Stopping Stupak: No More Playing Nice?

Yesterday hundreds of activists mobilized by The Coalition to Pass Health Care Reform and Stop Stupak!, comprised of more than 60 pro-choice organizations, went to Capitol Hill to lobby Senators to vote against any Stupak-esque abortion amendment to the health care bill currently being debated on the Senate floor, and to urge members of the House to strip the Stupak-Pitts amendment out of any final bill.

They were joined by a line-up of pro-choice congressional Democrats, including Catholics like Rep. Rosa DeLauro (D-CT), who pledged unequivocally that no health care bill with a Stupak amendment in it would be become law.

The Stupak amendment “is a devil’s bargain that we will not make,” vowed Rep. Diana DeGette (D-CO). She mocked entreaties that pro-choicers “play nice,” declaring, “I am beyond that point.”

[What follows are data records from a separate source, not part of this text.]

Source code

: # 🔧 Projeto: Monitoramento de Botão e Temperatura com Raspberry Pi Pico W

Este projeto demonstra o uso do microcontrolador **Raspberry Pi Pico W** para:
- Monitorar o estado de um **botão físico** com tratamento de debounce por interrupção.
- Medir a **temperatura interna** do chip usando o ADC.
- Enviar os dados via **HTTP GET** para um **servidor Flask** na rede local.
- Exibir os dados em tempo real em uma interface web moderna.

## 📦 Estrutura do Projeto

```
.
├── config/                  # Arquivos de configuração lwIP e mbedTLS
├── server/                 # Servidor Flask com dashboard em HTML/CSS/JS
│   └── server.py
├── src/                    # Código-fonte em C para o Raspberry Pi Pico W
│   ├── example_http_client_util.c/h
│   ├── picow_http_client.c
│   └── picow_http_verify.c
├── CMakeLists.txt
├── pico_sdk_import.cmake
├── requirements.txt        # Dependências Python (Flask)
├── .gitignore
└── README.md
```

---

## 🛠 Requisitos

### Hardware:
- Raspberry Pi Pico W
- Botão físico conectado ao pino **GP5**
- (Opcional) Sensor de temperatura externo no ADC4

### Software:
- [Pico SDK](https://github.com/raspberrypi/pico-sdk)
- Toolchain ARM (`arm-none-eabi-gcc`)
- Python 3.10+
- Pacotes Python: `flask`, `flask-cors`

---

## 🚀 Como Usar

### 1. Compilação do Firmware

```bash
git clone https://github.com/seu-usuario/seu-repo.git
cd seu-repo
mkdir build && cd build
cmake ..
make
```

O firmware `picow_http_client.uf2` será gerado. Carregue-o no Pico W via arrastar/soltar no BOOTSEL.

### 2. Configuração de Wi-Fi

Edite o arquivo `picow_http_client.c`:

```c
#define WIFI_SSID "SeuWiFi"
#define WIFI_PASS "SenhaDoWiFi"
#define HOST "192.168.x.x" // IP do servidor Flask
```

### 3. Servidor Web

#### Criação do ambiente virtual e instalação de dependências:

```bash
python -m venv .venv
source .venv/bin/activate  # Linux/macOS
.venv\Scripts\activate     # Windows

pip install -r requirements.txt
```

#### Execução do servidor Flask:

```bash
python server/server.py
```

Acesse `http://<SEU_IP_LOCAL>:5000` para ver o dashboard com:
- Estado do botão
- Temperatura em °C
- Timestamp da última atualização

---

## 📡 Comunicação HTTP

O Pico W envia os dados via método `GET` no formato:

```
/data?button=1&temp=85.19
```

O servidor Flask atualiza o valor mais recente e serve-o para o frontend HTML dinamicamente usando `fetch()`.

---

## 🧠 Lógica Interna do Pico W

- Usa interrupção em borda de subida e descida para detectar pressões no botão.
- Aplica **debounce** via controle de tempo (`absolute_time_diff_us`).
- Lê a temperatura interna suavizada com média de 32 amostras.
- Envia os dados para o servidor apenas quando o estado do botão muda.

The most striking aspect of the two hour-long rally in a Senate auditorium was the full-throated support for reproductive rights, a phenomenon that has been missing from many policy discussions inside the Beltway of late. Democrats have cowered over the past five years from accusations that they were “hostile” to religion because of their support for reproductive rights, and have talked instead about reaching “common ground” with opponents of abortion.

Rep. Jan Schakowsky (D-IL), in a Helen Reddy moment, said, “a sleeping lioness has been awakened.” A vote for the Stupak amendment isn’t “safe,” she added, referring to Democrats allegedly fearing electoral blowback for voting against Stupak. “We have to make clear just how dangerous that is.”

“The real soul of Stupak,” added Sen. Barbara Boxer (D-CA), “is to chip away at Roe v. Wade.”

Culture wars over? New religious activists interested in centrism and giving up the fight over Roe in order to find “common ground?” Those religious activists didn’t have the clout or the will to stop the bishops from holding health care hostage, or to convince Democrats that they had nothing to fear from the bishops and religious right activists.

DeLauro, one of the chief Hill negotiators for common ground on abortion and a Catholic, was scathing in her criticism of the bishops. The House bill, she said, “was pro-life legislation before the bishops engaged.”

As the Rev. Carlton Veazey, president of the Religious Coalition for Reproductive Choice, told me shortly after the House bill passed, “the opposition on the right isn’t giving any ground,” adding that “sometimes common ground gets muddled.”

Yesterday, he said, “don’t let anybody tell you that religious people do not support choice.” He “called out” the USCCB, “because no one religion, no theological perspective, should get that kind of weight that they could put pressure on the Congress … and say… if we don’t have our way, we will work against health reform. We in the religious community resent that.”

Women have not only have a constitutional right to abortion, Veazey added, but a “God-given right.”

Sen. Ben Nelson (D-NE) is poised today to offer an amendment, co-sponsored with Republican Orrin Hatch, which he says will be “as identical to Stupak as it can be” (meaning it will bar coverage of abortion by both any public option and private insurance companies participating in an exchange). Sen. Bob Casey (D-PA), who earlier in the week said he was working on a “compromise” amendment, has now signaled he would support the Nelson amendment. (Both Boxer and Sen. Patty Murray (D-WA) told me at the rally yesterday that they did not know anything about the reported Casey amendment, which suggested perhaps it was not an attempted compromise that engaged the pro-choice side.)

Even supporters of the Nelson-Hatch amendment have said they doubt their amendment will pass a floor vote, but Nelson, whose vote is one of 60 Democrats needed to overcome a Republican filibuster of a final bill, said he won’t support a final bill that doesn’t include his abortion-restrictive language.